REQUIRED ACTION
Return each line below exactly as it reads, and omit any image in it.

[Data entries]
━━━

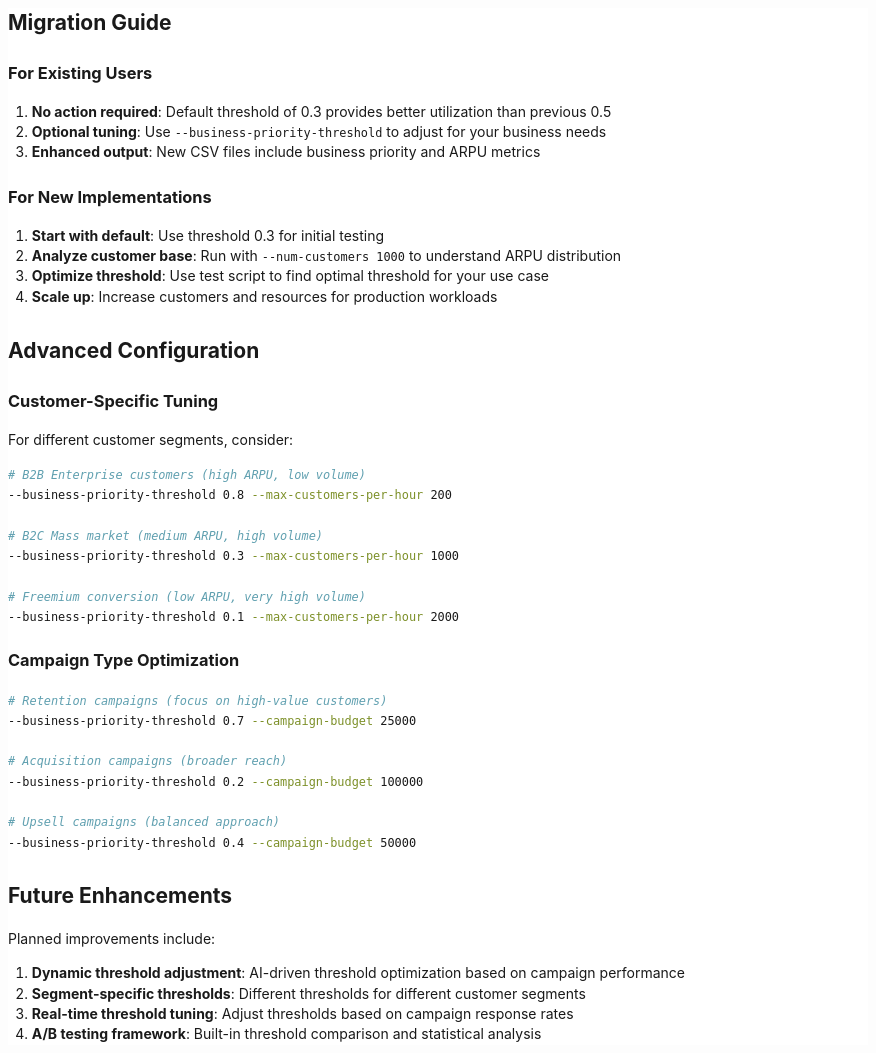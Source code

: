 ## Migration Guide

### For Existing Users
1. **No action required**: Default threshold of 0.3 provides better utilization than previous 0.5
2. **Optional tuning**: Use `--business-priority-threshold` to adjust for your business needs
3. **Enhanced output**: New CSV files include business priority and ARPU metrics

### For New Implementations
1. **Start with default**: Use threshold 0.3 for initial testing
2. **Analyze customer base**: Run with `--num-customers 1000` to understand ARPU distribution
3. **Optimize threshold**: Use test script to find optimal threshold for your use case
4. **Scale up**: Increase customers and resources for production workloads

## Advanced Configuration

### Customer-Specific Tuning
For different customer segments, consider:

```bash
# B2B Enterprise customers (high ARPU, low volume)
--business-priority-threshold 0.8 --max-customers-per-hour 200

# B2C Mass market (medium ARPU, high volume) 
--business-priority-threshold 0.3 --max-customers-per-hour 1000

# Freemium conversion (low ARPU, very high volume)
--business-priority-threshold 0.1 --max-customers-per-hour 2000
```

### Campaign Type Optimization
```bash
# Retention campaigns (focus on high-value customers)
--business-priority-threshold 0.7 --campaign-budget 25000

# Acquisition campaigns (broader reach)
--business-priority-threshold 0.2 --campaign-budget 100000

# Upsell campaigns (balanced approach)  
--business-priority-threshold 0.4 --campaign-budget 50000
```

## Future Enhancements

Planned improvements include:
1. **Dynamic threshold adjustment**: AI-driven threshold optimization based on campaign performance
2. **Segment-specific thresholds**: Different thresholds for different customer segments  
3. **Real-time threshold tuning**: Adjust thresholds based on campaign response rates
4. **A/B testing framework**: Built-in threshold comparison and statistical analysis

━━━

EXPECTED OUTPUT
Source code

: ## Migration Guide

### For Existing Users
1. **No action required**: Default threshold of 0.3 provides better utilization than previous 0.5
2. **Optional tuning**: Use `--business-priority-threshold` to adjust for your business needs
3. **Enhanced output**: New CSV files include business priority and ARPU metrics

### For New Implementations
1. **Start with default**: Use threshold 0.3 for initial testing
2. **Analyze customer base**: Run with `--num-customers 1000` to understand ARPU distribution
3. **Optimize threshold**: Use test script to find optimal threshold for your use case
4. **Scale up**: Increase customers and resources for production workloads

## Advanced Configuration

### Customer-Specific Tuning
For different customer segments, consider:

```bash
# B2B Enterprise customers (high ARPU, low volume)
--business-priority-threshold 0.8 --max-customers-per-hour 200

# B2C Mass market (medium ARPU, high volume) 
--business-priority-threshold 0.3 --max-customers-per-hour 1000

# Freemium conversion (low ARPU, very high volume)
--business-priority-threshold 0.1 --max-customers-per-hour 2000
```

### Campaign Type Optimization
```bash
# Retention campaigns (focus on high-value customers)
--business-priority-threshold 0.7 --campaign-budget 25000

# Acquisition campaigns (broader reach)
--business-priority-threshold 0.2 --campaign-budget 100000

# Upsell campaigns (balanced approach)  
--business-priority-threshold 0.4 --campaign-budget 50000
```

## Future Enhancements

Planned improvements include:
1. **Dynamic threshold adjustment**: AI-driven threshold optimization based on campaign performance
2. **Segment-specific thresholds**: Different thresholds for different customer segments  
3. **Real-time threshold tuning**: Adjust thresholds based on campaign response rates
4. **A/B testing framework**: Built-in threshold comparison and statistical analysis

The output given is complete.